Misericordia y no sacrificios

Todo tiempo es bueno para practicar la misericordia. Pero se diría que el tiempo de cuaresma nos lo recuerda con más insistencia.


“Misericordia quiero, que no sacrificios” es un texto del profetas Oseas (6,6) que el evangelista Mateo pone en dos ocasiones en boca de Jesús (9,13; 12,7). En la primera, Jesús pide a los que condenan a los pecadores que sustituyan la condena por la misericordia. De este modo su actuación será un reflejo de lo que Dios es: clemente y misericordioso, lento a la cólera y rico en perdón. En la segunda ocasión los discípulos tienen hambre y arrancan espigas para comer. Como es sábado, los fariseos, defensores de la ley, alzan la voz para criticarles. Jesús cita el texto de Oseas para hacerles comprender que hay muchas cosas previas al cumplimiento de la ley, por ejemplo, el bienestar del ser humano. El criterio de actuación no es la ley, sino la persona, su dignidad y su felicidad. O la ley está al servicio de la persona, o no sirve.

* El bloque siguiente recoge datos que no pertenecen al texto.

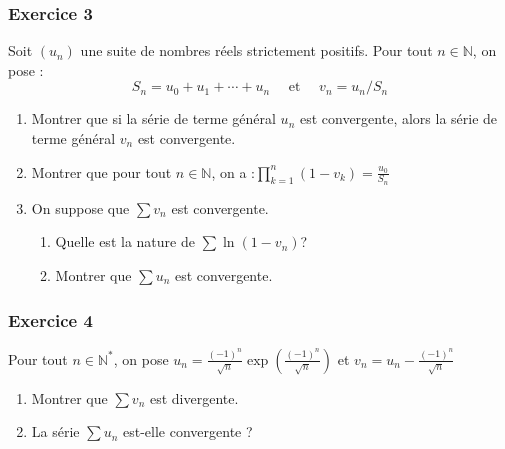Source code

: \documentclass{article}
\begin{document}
\subsubsection*{Exercice 3}
Soit $(u_n)$ une suite de nombres réels strictement positifs. Pour tout $n\in\mathbb{N}$, on pose : 
\[S_n=u_0+u_1+\cdots+u_n\quad \mbox{ et }\quad v_n=u_n/S_n\]
\begin{enumerate}
\item    Montrer que si la série de terme général $u_n$ est convergente, alors la série de terme général $v_n$ est convergente.
\item    Montrer que pour tout $n\in\mathbb{N}$, on a :$\prod_{k=1}^n(1-v_k)=\frac{u_0}{S_n}$
\item    On suppose que $\sum v_n$ est convergente.
\begin{enumerate}
\item     Quelle est la nature de $\sum\ln(1-v_n)$?
\item   Montrer que $\sum u_n$ est convergente.
\end{enumerate}
\end{enumerate}

\subsubsection*{Exercice 4}
Pour tout $n\in\mathbb{N}^*$, on pose $u_n=\frac{(-1)^n}{\sqrt n}\exp\left(\frac{(-1)^n}{\sqrt n}\right)$ et $v_n=u_n-\frac{(-1)^n}{\sqrt n}$ 
\begin{enumerate}
\item      Montrer que $\sum v_n$ est divergente.
\item  La série $\sum u_n$ est-elle convergente ?
\end{enumerate}
\end{document}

Actualmente la mayoría de nuestros sacrificios religiosos no pasan de simbólicos: privarnos de algún alimento, cuando estamos sobrealimentados; fumar un poco menos, cuando deberíamos dejarlo del todo. Los actos de este estilo sirven para tranquilizar nuestra conciencia. La misericordia, bien entendida, exige una conversión de la mente y del corazón, y una actuación a favor del prójimo. Digo bien entendida, porque la misericordia no es un sentimiento, es una actuación, es hacer el bien gratuitamente, o sea, sin buscar compensaciones.


Los que en nombre de la ley y la justicia buscan descalificar el discurso sobre la misericordia, plantean preguntas sobre casos extremos: ¿misericordia significa ocultar al delincuente o no exigirle responsabilidades? Claro que no. La misericordia exige, en primer lugar, ayudar a la víctima y reparar, en lo posible, el daño causado. Pero sin olvidar que también el delincuente sigue conservando su dignidad: “ni siquiera el homicida pierde su dignidad personal y Dios mismo se hace su garante” (Juan Pablo II, Evangelium Vitae, 9) Más aún: la misericordia pide tratar al delincuente como te gustaría que te tratasen a ti si un día tienes la desgracia de encontrarte en su situación.